What did they know about the destination? How far it was, or when they would arrive, or what obstacles lay between here and there, or what they would find at the end, or how they would know when they’d arrived? They had so little to go on. Nothing, really… just that star. I mean that sounds nice, but really, what does a star tell you? I want to know if there were nights they looked at that star and wondered, “what are we doing?”

And I’m praying this Epiphany especially for all the fellow-travelers and wanderers who… you feel like strangers in a strange land. You dimly recall a sense of certainty and purpose but you struggle to remember it in the weary middle of the journey. You started out doing what seemed like the right thing to do, following what seemed to be the path, but paths have a way of starting out clear and gradually becoming invisible. It’s happened to me hundreds of times in the Shawnee, and it’s happened to all of us in life at one time or another. It all made sense when you started. Somewhere along the way, you lost that. And you keep going, because, what else are you going to do? But you don’t know how far it is, or when you’ll arrive, or what obstacles lay between here and there, or what you’ll find at the end, or how you’ll know you’ve arrived.

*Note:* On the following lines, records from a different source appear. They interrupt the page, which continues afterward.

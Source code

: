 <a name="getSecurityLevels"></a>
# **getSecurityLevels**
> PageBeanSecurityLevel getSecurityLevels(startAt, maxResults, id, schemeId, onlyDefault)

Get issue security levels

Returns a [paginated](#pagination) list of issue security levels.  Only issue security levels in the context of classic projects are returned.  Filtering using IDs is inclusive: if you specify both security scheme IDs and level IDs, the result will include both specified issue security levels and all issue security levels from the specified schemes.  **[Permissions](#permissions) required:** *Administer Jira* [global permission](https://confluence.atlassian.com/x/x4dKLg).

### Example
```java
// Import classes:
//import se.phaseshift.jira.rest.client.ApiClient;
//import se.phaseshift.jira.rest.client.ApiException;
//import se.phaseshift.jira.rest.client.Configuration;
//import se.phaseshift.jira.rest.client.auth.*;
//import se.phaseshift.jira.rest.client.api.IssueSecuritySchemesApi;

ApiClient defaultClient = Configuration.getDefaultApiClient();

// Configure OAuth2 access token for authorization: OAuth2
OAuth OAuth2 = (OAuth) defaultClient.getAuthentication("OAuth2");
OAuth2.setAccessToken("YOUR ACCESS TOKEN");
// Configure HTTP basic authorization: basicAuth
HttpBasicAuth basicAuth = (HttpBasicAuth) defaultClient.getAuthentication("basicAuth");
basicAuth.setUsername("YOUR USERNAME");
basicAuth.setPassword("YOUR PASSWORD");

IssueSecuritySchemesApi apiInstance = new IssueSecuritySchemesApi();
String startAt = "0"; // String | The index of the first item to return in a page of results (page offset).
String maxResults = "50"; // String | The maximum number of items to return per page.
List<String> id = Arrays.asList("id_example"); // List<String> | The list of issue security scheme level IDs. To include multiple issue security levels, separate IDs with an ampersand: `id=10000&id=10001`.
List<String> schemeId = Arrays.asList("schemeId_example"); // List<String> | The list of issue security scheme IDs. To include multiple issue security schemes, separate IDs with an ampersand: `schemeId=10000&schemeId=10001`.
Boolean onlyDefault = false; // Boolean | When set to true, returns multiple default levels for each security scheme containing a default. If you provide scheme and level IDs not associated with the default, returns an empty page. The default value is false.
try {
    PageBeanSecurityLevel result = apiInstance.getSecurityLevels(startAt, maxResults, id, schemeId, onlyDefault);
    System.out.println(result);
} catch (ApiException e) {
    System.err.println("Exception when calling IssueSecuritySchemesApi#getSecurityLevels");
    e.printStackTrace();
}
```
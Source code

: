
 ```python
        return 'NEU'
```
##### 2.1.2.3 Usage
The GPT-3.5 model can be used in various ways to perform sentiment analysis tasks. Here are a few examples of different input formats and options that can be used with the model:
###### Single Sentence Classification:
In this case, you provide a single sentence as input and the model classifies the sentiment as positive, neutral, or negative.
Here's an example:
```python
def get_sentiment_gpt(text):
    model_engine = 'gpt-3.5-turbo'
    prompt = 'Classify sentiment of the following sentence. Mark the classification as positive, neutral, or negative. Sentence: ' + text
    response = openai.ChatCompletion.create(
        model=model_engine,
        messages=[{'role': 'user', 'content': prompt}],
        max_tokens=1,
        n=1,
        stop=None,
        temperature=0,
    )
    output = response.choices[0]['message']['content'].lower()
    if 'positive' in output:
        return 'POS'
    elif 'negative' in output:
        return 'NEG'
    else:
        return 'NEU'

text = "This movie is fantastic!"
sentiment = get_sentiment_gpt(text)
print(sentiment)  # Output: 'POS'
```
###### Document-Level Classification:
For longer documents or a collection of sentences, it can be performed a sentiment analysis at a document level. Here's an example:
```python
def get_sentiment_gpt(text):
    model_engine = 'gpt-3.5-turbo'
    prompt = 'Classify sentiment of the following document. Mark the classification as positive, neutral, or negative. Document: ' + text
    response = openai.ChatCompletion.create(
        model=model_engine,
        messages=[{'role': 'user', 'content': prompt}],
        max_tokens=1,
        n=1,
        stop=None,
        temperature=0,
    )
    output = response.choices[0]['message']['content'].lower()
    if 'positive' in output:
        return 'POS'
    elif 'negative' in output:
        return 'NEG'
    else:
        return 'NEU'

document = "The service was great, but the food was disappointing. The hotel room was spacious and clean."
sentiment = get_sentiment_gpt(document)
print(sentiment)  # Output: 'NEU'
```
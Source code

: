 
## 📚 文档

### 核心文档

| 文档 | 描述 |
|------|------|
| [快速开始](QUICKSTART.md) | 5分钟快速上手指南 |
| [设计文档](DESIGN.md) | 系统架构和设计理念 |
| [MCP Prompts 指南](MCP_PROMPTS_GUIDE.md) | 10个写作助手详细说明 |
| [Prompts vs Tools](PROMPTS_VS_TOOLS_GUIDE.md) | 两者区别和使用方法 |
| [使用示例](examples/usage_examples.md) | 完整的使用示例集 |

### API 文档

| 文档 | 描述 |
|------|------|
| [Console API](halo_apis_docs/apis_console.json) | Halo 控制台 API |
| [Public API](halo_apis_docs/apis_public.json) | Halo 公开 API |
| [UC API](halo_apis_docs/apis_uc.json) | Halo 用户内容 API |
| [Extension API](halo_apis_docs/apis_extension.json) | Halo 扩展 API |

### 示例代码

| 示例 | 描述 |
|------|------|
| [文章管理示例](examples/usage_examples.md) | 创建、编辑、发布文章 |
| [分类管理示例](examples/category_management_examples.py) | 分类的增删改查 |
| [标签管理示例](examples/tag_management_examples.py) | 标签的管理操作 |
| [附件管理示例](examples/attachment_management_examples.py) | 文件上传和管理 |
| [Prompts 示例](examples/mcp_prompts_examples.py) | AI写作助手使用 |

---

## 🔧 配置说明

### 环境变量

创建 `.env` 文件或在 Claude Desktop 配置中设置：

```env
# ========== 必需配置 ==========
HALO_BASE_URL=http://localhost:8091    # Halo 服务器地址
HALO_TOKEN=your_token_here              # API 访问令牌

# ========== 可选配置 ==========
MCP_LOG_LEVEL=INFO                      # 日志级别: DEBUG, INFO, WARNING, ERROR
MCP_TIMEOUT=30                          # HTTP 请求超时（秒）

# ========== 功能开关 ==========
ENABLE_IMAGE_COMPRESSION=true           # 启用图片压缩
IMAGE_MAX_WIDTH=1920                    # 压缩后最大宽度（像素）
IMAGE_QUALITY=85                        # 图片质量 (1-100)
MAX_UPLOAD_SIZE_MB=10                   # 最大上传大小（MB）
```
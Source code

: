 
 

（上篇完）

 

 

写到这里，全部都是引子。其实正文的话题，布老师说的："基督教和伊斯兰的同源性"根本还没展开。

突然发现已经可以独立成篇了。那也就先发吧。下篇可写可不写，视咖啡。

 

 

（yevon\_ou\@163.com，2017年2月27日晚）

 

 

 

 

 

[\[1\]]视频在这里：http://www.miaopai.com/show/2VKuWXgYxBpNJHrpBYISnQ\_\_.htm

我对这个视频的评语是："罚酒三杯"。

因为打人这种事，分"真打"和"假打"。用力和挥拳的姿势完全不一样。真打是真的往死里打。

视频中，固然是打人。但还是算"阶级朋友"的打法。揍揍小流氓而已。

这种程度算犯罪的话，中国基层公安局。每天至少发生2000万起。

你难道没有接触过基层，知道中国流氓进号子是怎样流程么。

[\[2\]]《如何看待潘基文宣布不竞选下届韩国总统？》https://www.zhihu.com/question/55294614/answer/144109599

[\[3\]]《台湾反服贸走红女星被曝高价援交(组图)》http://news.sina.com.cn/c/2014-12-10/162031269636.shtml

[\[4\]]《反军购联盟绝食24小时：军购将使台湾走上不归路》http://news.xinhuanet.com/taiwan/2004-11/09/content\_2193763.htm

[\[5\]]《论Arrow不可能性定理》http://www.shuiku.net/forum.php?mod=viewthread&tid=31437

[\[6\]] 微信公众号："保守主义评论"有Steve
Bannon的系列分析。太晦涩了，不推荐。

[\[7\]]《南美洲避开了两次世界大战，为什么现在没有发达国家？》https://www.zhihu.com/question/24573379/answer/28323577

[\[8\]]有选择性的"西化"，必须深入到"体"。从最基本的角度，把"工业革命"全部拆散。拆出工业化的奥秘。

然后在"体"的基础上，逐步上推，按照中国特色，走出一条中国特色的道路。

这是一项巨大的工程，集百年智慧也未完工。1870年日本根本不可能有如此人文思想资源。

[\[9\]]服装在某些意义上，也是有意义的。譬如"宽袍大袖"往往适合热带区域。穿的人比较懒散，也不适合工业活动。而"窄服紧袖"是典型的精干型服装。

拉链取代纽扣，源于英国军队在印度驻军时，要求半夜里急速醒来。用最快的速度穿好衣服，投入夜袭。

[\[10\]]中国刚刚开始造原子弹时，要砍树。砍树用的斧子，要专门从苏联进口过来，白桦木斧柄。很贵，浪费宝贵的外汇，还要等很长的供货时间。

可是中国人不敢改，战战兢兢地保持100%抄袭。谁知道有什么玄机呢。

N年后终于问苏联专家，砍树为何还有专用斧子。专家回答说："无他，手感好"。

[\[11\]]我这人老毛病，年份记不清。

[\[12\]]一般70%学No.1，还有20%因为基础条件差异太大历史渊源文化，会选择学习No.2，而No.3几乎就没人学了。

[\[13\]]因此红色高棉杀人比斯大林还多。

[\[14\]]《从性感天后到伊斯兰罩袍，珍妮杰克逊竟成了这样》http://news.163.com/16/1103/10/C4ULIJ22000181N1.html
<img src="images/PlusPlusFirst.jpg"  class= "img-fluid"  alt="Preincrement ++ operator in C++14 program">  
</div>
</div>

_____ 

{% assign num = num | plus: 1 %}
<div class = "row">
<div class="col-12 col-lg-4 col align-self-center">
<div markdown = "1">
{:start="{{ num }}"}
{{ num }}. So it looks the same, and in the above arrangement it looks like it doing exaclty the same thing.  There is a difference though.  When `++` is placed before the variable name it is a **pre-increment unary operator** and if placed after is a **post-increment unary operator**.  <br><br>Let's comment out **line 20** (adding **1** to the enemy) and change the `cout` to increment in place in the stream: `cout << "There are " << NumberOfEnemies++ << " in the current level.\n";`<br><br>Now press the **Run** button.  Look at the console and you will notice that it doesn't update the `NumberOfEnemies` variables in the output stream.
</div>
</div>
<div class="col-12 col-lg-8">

You don’t have clarity. You don’t have certainty. What you do have is the decision to keep going. There’s something tremendously hopeful in that, even though you might not feel very hopeful. There’s something tremendously hopeful in trusting that somehow, when it’s all said and done, under God’s providence, this all just has to end somewhere that makes sense.

And, if you’re someone who feels that way right now, learn from the journey of the Magi that you do have a guide if you know where to look. Look up. Find your star and follow. The star may not explain itself; it may not give you all the answers and clarity you wish you had. But it will be there, just enough of a glimmer, just one little point of light promising you that this will all come to something in the end that makes sense. Believe it. Bet your life on it. After the long road with the feelings of strangeness and the risk of robbers and keeping the camels fed… and the paycheck coming and the diapers changed and the chores done and all of it, all of it… all you have to know is that the star is there, it’s leading you on, and it’s all leading somewhere beautiful. To the place where everything comes into focus and makes sense. Where you can see how much it all really mattered. Where you can feel how much you are loved.

Keep looking up. And keep going.

Comments

  1. "Faith is not a light which scatters all our darkness, but a lamp which guides our steps in the night and suffices for the journey." Lumen Fidei 57.